S aureus is the leading bacterial cause of pyogenic skin lesions (Box 46-1). Folliculitis, infection of the hair follicles, is a local suppurative process causing indurated papules or pustules, often with a hair exiting from the center of the lesion. There is local erythema and tenderness, but the patient is not systemically ill.

Pyogenic Cutaneous Infections

A furuncle (“boil”) begins as a hair follicle infection and extends locally to form an abscess, characterized by liquefaction of necrotic tissue. Clinically, this presents as a well-circumscribed, fluctuant, tender, erythematous collection. Infection on occasion spreads to the surrounding epidermis, causing cellulitis. Common sites for furuncles include the face, neck, axilla, back and groin.

Carbuncles differ from furuncles in that they extend to the deeper subcutaneous tissues. They are most commonly found on the posterior neck and upper back. These infections are less circumscribed than furuncles and may be associated with draining fistulae. Patients with carbuncles are often systemically ill, exhibiting fevers, chills, and malaise.

Laboratory Findings

Folliculitis and furunculosis are usually localized processes, and the peripheral WBC count is normal. Carbunculosis is associated with a systemic immune response, manifested by leukocytosis and a predominance of immature WBC. Blood cultures are frequently positive in patients with carbuncles.

Differential Diagnosis

The differential diagnosis of folliculitis includes pseudofolliculitis barbae, insect bites, acne vulgaris, foreign body reactions, and milia. Alternative diagnoses for furunculosis include pilonidal cysts, cystic acne, and hidradenitis suppurativa. A carbuncle may be confused with a furuncle, a deep-seated skin infection such as necrotizing fasciitis, or a kerion.


These infections are generally self-limited and do not disseminate beyond the skin. Local complications include cellulitis and osteomyelitis of adjacent bone. There have been anecdotal reports of facial lesions ascending intracranially to cause septic cavernous vein thrombosis. Bacteremia, a relatively common complication of carbunculosis, may result in secondary infections including endocarditis, hematogenous osteomyelitis, and pneumonia.

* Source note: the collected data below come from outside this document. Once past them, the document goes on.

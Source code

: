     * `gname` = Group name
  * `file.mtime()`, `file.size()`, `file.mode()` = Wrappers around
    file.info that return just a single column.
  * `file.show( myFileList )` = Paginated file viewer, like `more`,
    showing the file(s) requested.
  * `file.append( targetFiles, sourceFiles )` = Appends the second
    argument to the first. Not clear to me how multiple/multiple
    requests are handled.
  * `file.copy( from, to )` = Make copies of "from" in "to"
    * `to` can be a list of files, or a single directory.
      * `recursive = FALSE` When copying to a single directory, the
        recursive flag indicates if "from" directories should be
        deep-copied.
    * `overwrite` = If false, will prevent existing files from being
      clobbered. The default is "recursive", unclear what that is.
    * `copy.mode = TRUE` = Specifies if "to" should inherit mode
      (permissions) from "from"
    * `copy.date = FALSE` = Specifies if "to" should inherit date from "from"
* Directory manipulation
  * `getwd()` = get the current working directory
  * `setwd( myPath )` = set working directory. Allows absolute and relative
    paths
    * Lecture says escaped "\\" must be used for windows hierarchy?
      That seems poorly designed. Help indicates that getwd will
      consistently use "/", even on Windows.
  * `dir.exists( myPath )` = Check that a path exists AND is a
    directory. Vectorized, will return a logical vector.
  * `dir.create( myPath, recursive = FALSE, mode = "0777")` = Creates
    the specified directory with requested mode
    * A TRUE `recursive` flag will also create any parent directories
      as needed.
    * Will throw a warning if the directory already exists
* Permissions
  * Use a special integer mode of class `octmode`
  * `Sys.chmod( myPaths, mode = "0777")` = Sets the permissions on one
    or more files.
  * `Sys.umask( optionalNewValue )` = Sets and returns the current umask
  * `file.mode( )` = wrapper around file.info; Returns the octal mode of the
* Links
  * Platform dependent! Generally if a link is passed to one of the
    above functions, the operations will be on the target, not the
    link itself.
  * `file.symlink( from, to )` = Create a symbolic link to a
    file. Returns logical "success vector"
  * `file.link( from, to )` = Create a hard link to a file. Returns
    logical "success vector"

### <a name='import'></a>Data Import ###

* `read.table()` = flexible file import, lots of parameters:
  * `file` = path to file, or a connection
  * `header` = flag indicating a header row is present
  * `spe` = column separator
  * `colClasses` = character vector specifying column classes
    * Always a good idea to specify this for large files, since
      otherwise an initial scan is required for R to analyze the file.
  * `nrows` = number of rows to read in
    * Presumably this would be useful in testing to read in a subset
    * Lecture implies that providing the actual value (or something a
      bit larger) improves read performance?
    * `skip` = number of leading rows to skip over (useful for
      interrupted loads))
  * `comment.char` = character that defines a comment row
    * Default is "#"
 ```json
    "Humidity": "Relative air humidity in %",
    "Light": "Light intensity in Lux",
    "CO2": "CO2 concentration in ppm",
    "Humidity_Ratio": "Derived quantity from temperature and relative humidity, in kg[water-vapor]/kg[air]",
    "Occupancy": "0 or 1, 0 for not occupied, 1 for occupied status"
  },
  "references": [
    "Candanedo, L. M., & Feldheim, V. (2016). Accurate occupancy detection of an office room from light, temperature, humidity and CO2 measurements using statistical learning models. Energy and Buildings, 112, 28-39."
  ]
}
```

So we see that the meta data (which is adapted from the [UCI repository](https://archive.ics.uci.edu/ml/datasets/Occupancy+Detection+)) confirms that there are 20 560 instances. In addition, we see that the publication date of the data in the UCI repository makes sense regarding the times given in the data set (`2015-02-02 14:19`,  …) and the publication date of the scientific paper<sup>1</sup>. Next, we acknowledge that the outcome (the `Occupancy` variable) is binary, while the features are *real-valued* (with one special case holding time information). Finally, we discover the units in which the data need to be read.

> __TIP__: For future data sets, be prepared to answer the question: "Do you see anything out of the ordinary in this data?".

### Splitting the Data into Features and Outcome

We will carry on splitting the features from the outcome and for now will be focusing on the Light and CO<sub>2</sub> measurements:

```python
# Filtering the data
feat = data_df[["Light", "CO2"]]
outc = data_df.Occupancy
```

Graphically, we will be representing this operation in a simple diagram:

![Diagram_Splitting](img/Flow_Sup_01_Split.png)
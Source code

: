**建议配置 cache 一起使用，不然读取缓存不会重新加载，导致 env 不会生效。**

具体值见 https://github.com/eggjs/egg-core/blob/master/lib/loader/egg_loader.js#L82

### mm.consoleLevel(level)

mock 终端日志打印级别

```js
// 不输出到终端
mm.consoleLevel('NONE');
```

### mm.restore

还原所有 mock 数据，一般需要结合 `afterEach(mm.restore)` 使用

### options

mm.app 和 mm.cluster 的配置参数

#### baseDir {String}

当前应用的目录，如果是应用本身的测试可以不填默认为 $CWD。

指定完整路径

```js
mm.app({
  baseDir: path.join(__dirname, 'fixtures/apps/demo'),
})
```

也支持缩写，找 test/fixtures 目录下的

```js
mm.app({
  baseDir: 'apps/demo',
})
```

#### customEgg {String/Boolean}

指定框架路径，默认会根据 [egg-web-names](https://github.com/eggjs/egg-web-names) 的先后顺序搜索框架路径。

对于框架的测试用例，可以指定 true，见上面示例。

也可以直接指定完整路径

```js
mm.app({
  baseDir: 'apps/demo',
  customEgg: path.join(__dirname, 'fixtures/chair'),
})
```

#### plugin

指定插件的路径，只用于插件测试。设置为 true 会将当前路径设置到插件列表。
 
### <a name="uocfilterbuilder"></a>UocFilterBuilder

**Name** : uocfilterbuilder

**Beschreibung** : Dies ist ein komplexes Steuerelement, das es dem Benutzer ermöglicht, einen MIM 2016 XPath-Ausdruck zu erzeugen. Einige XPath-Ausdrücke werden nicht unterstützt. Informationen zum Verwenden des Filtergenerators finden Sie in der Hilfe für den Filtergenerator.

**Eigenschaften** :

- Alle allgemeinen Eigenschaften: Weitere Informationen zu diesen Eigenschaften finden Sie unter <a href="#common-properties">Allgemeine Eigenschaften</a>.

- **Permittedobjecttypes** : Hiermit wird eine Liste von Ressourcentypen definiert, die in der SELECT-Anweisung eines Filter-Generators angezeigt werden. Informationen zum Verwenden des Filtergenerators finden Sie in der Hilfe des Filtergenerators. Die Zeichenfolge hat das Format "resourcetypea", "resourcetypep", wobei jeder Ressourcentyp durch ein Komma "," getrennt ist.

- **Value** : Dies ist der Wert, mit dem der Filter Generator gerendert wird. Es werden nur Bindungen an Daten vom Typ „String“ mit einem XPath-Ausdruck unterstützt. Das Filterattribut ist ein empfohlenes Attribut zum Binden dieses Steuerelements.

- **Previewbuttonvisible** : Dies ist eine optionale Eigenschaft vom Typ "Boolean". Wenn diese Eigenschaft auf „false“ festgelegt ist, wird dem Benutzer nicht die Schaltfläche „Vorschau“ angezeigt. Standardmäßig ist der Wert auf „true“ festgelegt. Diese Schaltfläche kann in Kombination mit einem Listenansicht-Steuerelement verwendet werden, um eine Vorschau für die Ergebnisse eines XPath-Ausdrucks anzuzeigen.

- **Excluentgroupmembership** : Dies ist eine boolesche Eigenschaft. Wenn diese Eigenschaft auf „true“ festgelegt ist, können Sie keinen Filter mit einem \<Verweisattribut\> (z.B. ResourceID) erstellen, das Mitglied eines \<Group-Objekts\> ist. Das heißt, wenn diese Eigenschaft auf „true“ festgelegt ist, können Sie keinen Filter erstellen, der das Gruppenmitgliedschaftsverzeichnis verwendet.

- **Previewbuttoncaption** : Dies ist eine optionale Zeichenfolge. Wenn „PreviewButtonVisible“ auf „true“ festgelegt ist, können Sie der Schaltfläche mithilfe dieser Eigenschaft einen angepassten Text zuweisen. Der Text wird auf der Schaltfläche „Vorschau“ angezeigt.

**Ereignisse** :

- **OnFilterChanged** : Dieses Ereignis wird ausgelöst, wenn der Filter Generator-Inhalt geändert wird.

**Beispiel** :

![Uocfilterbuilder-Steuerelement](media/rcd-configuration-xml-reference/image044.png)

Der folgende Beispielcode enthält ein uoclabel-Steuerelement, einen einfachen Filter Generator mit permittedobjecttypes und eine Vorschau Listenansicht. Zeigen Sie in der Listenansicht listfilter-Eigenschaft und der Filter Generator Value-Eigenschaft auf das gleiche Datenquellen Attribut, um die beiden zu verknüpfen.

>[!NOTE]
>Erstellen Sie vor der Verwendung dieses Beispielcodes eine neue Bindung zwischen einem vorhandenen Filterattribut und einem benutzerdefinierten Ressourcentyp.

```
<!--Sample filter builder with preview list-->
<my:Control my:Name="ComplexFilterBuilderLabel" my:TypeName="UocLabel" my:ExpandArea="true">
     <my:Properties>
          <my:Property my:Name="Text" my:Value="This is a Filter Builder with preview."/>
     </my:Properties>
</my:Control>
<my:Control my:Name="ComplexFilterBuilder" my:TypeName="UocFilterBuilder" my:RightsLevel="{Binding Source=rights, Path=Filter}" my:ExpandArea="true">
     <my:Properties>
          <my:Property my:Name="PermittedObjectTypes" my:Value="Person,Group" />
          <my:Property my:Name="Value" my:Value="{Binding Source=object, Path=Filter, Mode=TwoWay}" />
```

Pyogenic skin infections are diagnosed by clinical exam, with culture of purulent material obtained by incision and drainage to confirm staphylococcal infection and determine antibiotic susceptibility patterns. Blood cultures may also guide antibiotic therapy in patients with signs of systemic illness.


Treatment for folliculitis and furunculosis is primarily supportive (Box 2). Stringent attention to hygiene is key; the affected areas should be washed at least twice daily with a mild antibacterial soap, and overlying clothing should be loose fitting. Furuncles either spontaneously drain or require incision and drainage once they have matured (come to a head). Antibiotic therapy is rarely necessary for these conditions. Carbuncles require both local surgical debridement and parenteral antibiotic therapy.

Recurrent pyogenic skin infections are common in patients with nasopharyngeal colonization. Eradication of staphylococcal carriage with mupiricin may be indicated after repeated episodes of furunculosis. This regimen has good short-term efficacy; however, recolonization frequently occurs, and emergence of mupiricin resistance has been reported.